Author:
Zhang Jun-Fang,Jing Jing,Meng Xia,Pan Yuesong,Wang Yi-Long,Zhao Xing-Quan,Lin Jin-Xi,Han Xin-Sheng,Song Bin-Bin,Jia Zheng-Chang,Wu Song-Di,Chen Xiao-Fei,Xue Wen-Jun,Anderson Craig S.,Wu Yun-Cheng,Wang Yong-Jun
Abstract
Objective: To determine the association between serum phosphate level and 1-year clinical outcomes in patients with acute ischemic stroke and transient ischemic attack.Methods: We included 7,353 patients with acute ischemic stroke and transient ischemic attack from the China National Stroke Registry III for analysis. Participants were divided into 4 groups according to serum phosphate quartiles. Composite end point included recurrent stroke, myocardial infarction, other ischemic vascular events, and all-cause mortality. Poor functional outcome is defined as modified Rankin Scale score of 3 to 6. Multivariable Cox regression or logistic regression was used to evaluate the independent association of serum phosphate with 1-year all-cause mortality, recurrent stroke, composite end point and poor functional outcome.Results: The mean age of the included 7,353 patients was 62.5 years, and 68.6% of them were men. Plotting hazard ratios over phosphate levels suggested a U-shaped association especially for recurrent stroke and composite end point, and therefore the third quartile group was set as reference group.

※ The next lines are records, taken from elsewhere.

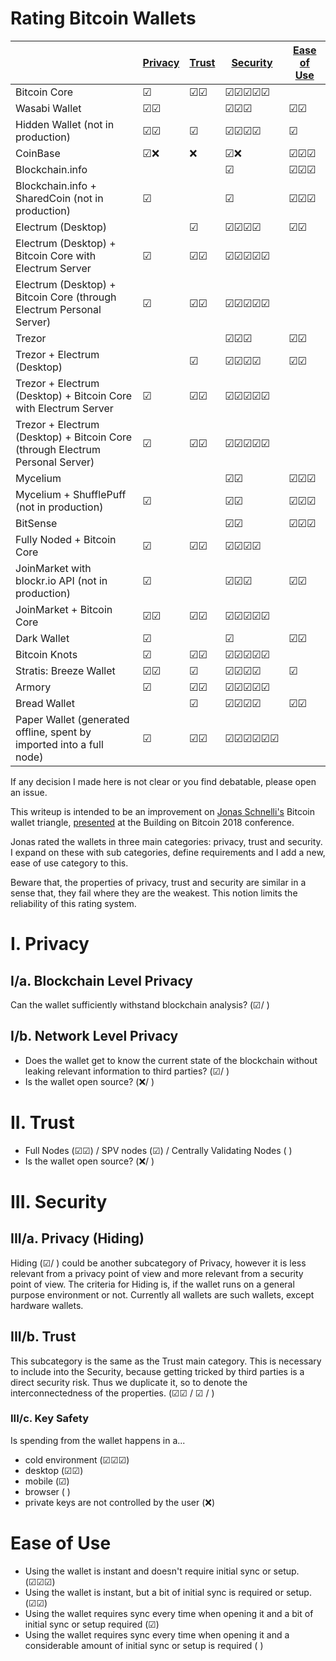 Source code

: # Rating Bitcoin Wallets

|  | [Privacy](#i-privacy) | [Trust](#ii-trust) | [Security](#iii-security) | [Ease of Use](#ease-of-use) |
|-------------------------------------------------------------------------------|-----------------------|--------------------|--------------------------------------------|-----------------------------|
| Bitcoin Core | &#9745; | &#9745;&#9745; | &#9745;&#9745;&#9745;&#9745;&#9745; |  |
| Wasabi Wallet | &#9745;&#9745; |  | &#9745;&#9745;&#9745; | &#9745;&#9745; |
| Hidden Wallet (not in production) | &#9745;&#9745; | &#9745; | &#9745;&#9745;&#9745;&#9745; | &#9745; |
| CoinBase | &#9745;&#10060; | &#10060; | &#9745;&#10060; | &#9745;&#9745;&#9745; |
| Blockchain.info |  |  | &#9745; | &#9745;&#9745;&#9745; |
| Blockchain.info + SharedCoin (not in production) | &#9745; |  | &#9745; | &#9745;&#9745;&#9745; |
| Electrum (Desktop) |  | &#9745; | &#9745;&#9745;&#9745;&#9745; | &#9745;&#9745; |
| Electrum (Desktop) + Bitcoin Core with Electrum Server | &#9745; | &#9745;&#9745; | &#9745;&#9745;&#9745;&#9745;&#9745; |  |
| Electrum (Desktop) + Bitcoin Core (through Electrum Personal Server) | &#9745; | &#9745;&#9745; | &#9745;&#9745;&#9745;&#9745;&#9745; |  |
| Trezor |  |  | &#9745;&#9745;&#9745; | &#9745;&#9745; |
| Trezor + Electrum (Desktop) |  | &#9745; | &#9745;&#9745;&#9745;&#9745; | &#9745;&#9745; |
| Trezor + Electrum (Desktop) + Bitcoin Core with Electrum Server | &#9745; | &#9745;&#9745; | &#9745;&#9745;&#9745;&#9745;&#9745; |  |
| Trezor + Electrum (Desktop) + Bitcoin Core (through Electrum Personal Server) | &#9745; | &#9745;&#9745; | &#9745;&#9745;&#9745;&#9745;&#9745; |  |
| Mycelium |  |  | &#9745;&#9745; | &#9745;&#9745;&#9745; |
| Mycelium + ShufflePuff (not in production) | &#9745; |  | &#9745;&#9745; | &#9745;&#9745;&#9745; |
| BitSense |  |  | &#9745;&#9745; | &#9745;&#9745;&#9745; |
| Fully Noded + Bitcoin Core | &#9745; | &#9745;&#9745; | &#9745;&#9745;&#9745;&#9745; |  |
| JoinMarket with blockr.io API (not in production) | &#9745; |  | &#9745;&#9745;&#9745; | &#9745;&#9745; |
| JoinMarket + Bitcoin Core | &#9745;&#9745; | &#9745;&#9745; | &#9745;&#9745;&#9745;&#9745;&#9745; |  |
| Dark Wallet | &#9745; |  | &#9745; | &#9745;&#9745; |
| Bitcoin Knots | &#9745; | &#9745;&#9745; | &#9745;&#9745;&#9745;&#9745;&#9745; |  |
| Stratis: Breeze Wallet | &#9745;&#9745; | &#9745; | &#9745;&#9745;&#9745;&#9745; | &#9745; |
| Armory | &#9745; | &#9745;&#9745; | &#9745;&#9745;&#9745;&#9745;&#9745; |  |
| Bread Wallet |  | &#9745; | &#9745;&#9745;&#9745;&#9745; | &#9745;&#9745; |
| Paper Wallet (generated offline, spent by imported into a full node) | &#9745; | &#9745;&#9745; | &#9745;&#9745;&#9745;&#9745;&#9745;&#9745; |  |

If any decision I made here is not clear or you find debatable, please open an issue. 

This writeup is intended to be an improvement on [Jonas Schnelli's](https://github.com/jonasschnelli) Bitcoin wallet triangle, [presented](https://www.youtube.com/watch?v=XORDEX-RrAI&feature=youtu.be&t=3440) at the Building on Bitcoin 2018 conference.

Jonas rated the wallets in three main categories: privacy, trust and security. I expand on these with sub categories, define requirements and I add a new, ease of use category to this.

Beware that, the properties of privacy, trust and security are similar in a sense that, they fail where they are the weakest. This notion limits the reliability of this rating system.

# I. Privacy

## I/a. Blockchain Level Privacy

Can the wallet sufficiently withstand blockchain analysis? (&#9745;/ )

## I/b. Network Level Privacy

- Does the wallet get to know the current state of the blockchain without leaking relevant information to third parties? (&#9745;/ )  
- Is the wallet open source? (&#10060;/ )

# II. Trust

- Full Nodes (&#9745;&#9745;) / SPV nodes (&#9745;) / Centrally Validating Nodes ( )
- Is the wallet open source? (&#10060;/ )

# III. Security

## III/a. Privacy (Hiding)

Hiding (&#9745;/ ) could be another subcategory of Privacy, however it is less relevant from a privacy point of view and more relevant from a security point of view. The criteria for Hiding is, if the wallet runs on a general purpose environment or not. Currently all wallets are such wallets, except hardware wallets.

## III/b. Trust

This subcategory is the same as the Trust main category. This is necessary to include into the Security, because getting tricked by third parties is a direct security risk. Thus we duplicate it, so to denote the interconnectedness of the properties. (&#9745;&#9745; / &#9745; / ) 

### III/c. Key Safety

Is spending from the wallet happens in a...
- cold environment (&#9745;&#9745;&#9745;)
- desktop (&#9745;&#9745;)
- mobile (&#9745;)
- browser ( )
- private keys are not controlled by the user (&#10060;)

# Ease of Use

- Using the wallet is instant and doesn't require initial sync or setup. (&#9745;&#9745;&#9745;)
- Using the wallet is instant, but a bit of initial sync is required or setup. (&#9745;&#9745;)
- Using the wallet requires sync every time when opening it and a bit of initial sync or setup required (&#9745;)
- Using the wallet requires sync every time when opening it and a considerable amount of initial sync or setup is required ( )
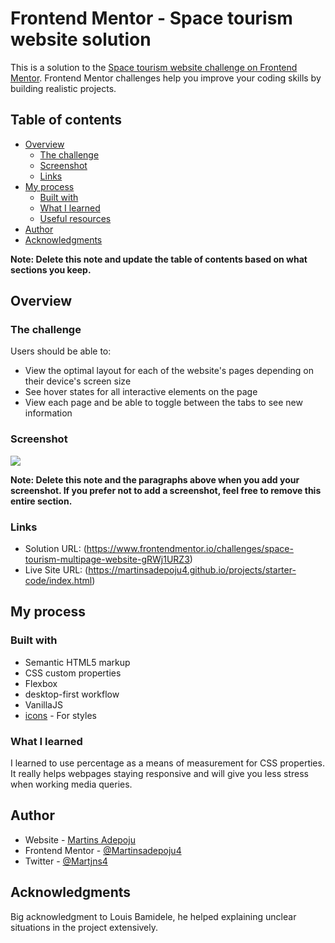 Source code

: # Frontend Mentor - Space tourism website solution

This is a solution to the [Space tourism website challenge on Frontend Mentor](https://www.frontendmentor.io/challenges/space-tourism-multipage-website-gRWj1URZ3). Frontend Mentor challenges help you improve your coding skills by building realistic projects.

## Table of contents

- [Overview](#overview)
  - [The challenge](#the-challenge)
  - [Screenshot](#screenshot)
  - [Links](#links)
- [My process](#my-process)
  - [Built with](#built-with)
  - [What I learned](#what-i-learned)
  - [Useful resources](#useful-resources)
- [Author](#author)
- [Acknowledgments](#acknowledgments)

**Note: Delete this note and update the table of contents based on what sections you keep.**

## Overview

### The challenge

Users should be able to:

- View the optimal layout for each of the website's pages depending on their device's screen size
- See hover states for all interactive elements on the page
- View each page and be able to toggle between the tabs to see new information

### Screenshot

![]("starter-code/screenshot.png")

**Note: Delete this note and the paragraphs above when you add your screenshot. If you prefer not to add a screenshot, feel free to remove this entire section.**

### Links

- Solution URL: (https://www.frontendmentor.io/challenges/space-tourism-multipage-website-gRWj1URZ3)
- Live Site URL: (https://martinsadepoju4.github.io/projects/starter-code/index.html)

## My process

### Built with

- Semantic HTML5 markup
- CSS custom properties
- Flexbox
- desktop-first workflow
- VanillaJS
- [icons](https://fontawesome.com/) - For styles



### What I learned

I learned to use percentage as a means of measurement for CSS properties. It really helps webpages staying responsive and will give you less stress when working media queries.


## Author

- Website - [Martins Adepoju](https://www.your-site.com)
- Frontend Mentor - [@Martinsadepoju4](https://www.frontendmentor.io/profile/Martinsadepoju4)
- Twitter - [@Martjns4](https://www.twitter.com/Martjns4)



## Acknowledgments

Big acknowledgment to Louis Bamidele, he helped explaining unclear situations in the project extensively.
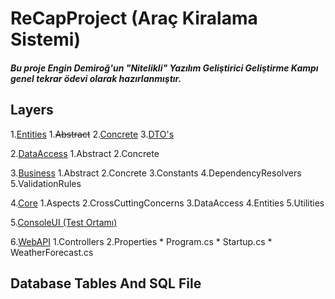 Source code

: # ReCapProject (Araç Kiralama Sistemi)
##### Bu proje Engin Demiroğ'un "Nitelikli" Yazılım Geliştirici Geliştirme Kampı genel tekrar ödevi olarak hazırlanmıştır.

## Layers
  1.[Entities](https://github.com/ArdaCenker/ReCapProject/tree/master/Entities)
    1.~~Abstract~~
    2.[Concrete](https://github.com/ArdaCenker/ReCapProject/tree/master/Entities/Concrete)
    3.[DTO's](https://github.com/ArdaCenker/ReCapProject/tree/master/Entities/DTOs)
    
  2.[DataAccess](https://github.com/ArdaCenker/ReCapProject/tree/master/DataAccess)
    1.Abstract
    2.Concrete
  
  3.[Business](https://github.com/ArdaCenker/ReCapProject/tree/master/Business)
    1.Abstract
    2.Concrete
    3.Constants
    4.DependencyResolvers
    5.ValidationRules
  
  4.[Core](https://github.com/ArdaCenker/ReCapProject/tree/master/Core)
    1.Aspects
    2.CrossCuttingConcerns
    3.DataAccess
    4.Entities
    5.Utilities
  
  5.[ConsoleUI (Test Ortamı)](https://github.com/ArdaCenker/ReCapProject/tree/master/ConsoleUI)
  
  6.[WebAPI](https://github.com/ArdaCenker/ReCapProject/tree/master/WebAPI)
    1.Controllers
    2.Properties
    * Program.cs
    * Startup.cs
    * WeatherForecast.cs


## Database Tables And SQL File
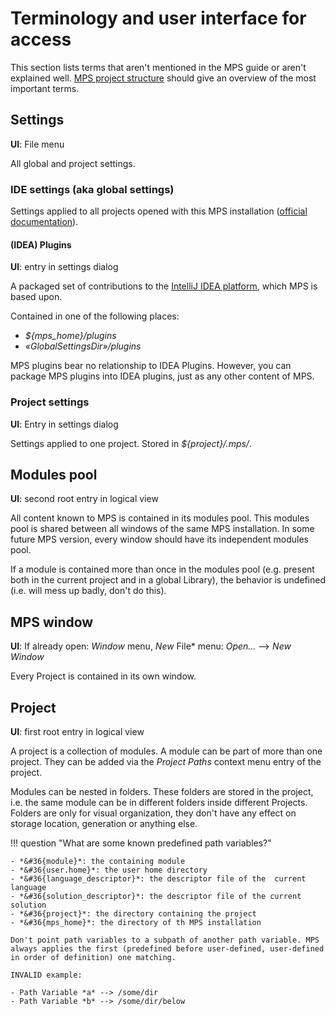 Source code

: # Terminology and user interface for access

This section lists terms that aren't mentioned in the MPS guide or aren't explained well. [MPS project structure](https://www.jetbrains.com/help/mps/mps-project-structure.html) should give an overview of the most important terms.

## Settings

**UI**: File menu

All global and project settings.

### IDE settings (aka global settings)

Settings applied to all projects opened with this MPS installation ([official documentation](https://www.jetbrains.com/help/mps/directories-used-by-the-ide-to-store-settings-caches-plugins-and-logs.htm)).

#### (IDEA) Plugins

**UI**: entry in settings dialog

A packaged set of contributions to the [IntelliJ IDEA platform](https://plugins.jetbrains.com/docs/intellij/welcome.html), which MPS is based upon.

Contained in one of the following places:

- *${mps_home}/plugins*
- *«GlobalSettingsDir»/plugins*

MPS plugins bear no relationship to IDEA Plugins.
However, you can package MPS plugins into IDEA plugins, just as any other content of MPS.

### Project settings

**UI**: Entry in settings dialog

Settings applied to one project. Stored in *${project}/.mps/*.

## Modules pool

**UI**: second root entry in logical view

All content known to MPS is contained in its modules pool. This modules pool is shared between all windows of the same MPS installation. In some future MPS version, every window should have its independent modules pool.

If a module is contained more than once in the modules pool (e.g. present both in the current project and in a global Library), the behavior is undefined (i.e. will mess up badly, don't do this).


## MPS window

**UI**: If already open: *Window* menu, *New* File* menu: *Open...* --> *New Window*

Every Project is contained in its own window.

## Project

**UI**: first root entry in logical view

A project is a collection of modules. A module can be part of more than one project. They can be added via the *Project Paths* context menu entry of the project.

Modules can be nested in folders. These folders are stored in the project, i.e. the same module can be in different folders inside different Projects. Folders are only for visual organization, they don't have any effect on storage location, generation or anything else.

!!! question "What are some known predefined path variables?"

    - *&#36{module}*: the containing module
    - *&#36{user.home}*: the user home directory
    - *&#36{language_descriptor}*: the descriptor file of the  current language
    - *&#36{solution_descriptor}*: the descriptor file of the current solution
    - *&#36{project}*: the directory containing the project
    - *&#36{mps_home}*: the directory of th MPS installation
    
    Don't point path variables to a subpath of another path variable. MPS always applies the first (predefined before user-defined, user-defined in order of definition) one matching.

	INVALID example:

	- Path Variable *a* --> /some/dir
	- Path Variable *b* --> /some/dir/below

Compared with the third quartile of phosphate (1.06–1.20 mmol/L), the adjusted hazard ratios/odds ratios (95% CI) of the lowest quartile (<0.94 mmol/L) were 0.98 (0.67–1.42) for all-cause mortality, 1.31 (1.05–1.64) for stroke recurrence, 1.26 (1.02–1.57) for composite end point, and 1.27 (1.01–1.61) for poor functional outcome, and the adjusted odds ratio of the highest quartile (≥1.2 mmol/L) was 1.40 (1.11–1.77) for poor functional outcome.Conclusions: Serum phosphate may be an independent predictor of stroke recurrence, composite end point and poor functional outcome after ischemic stroke.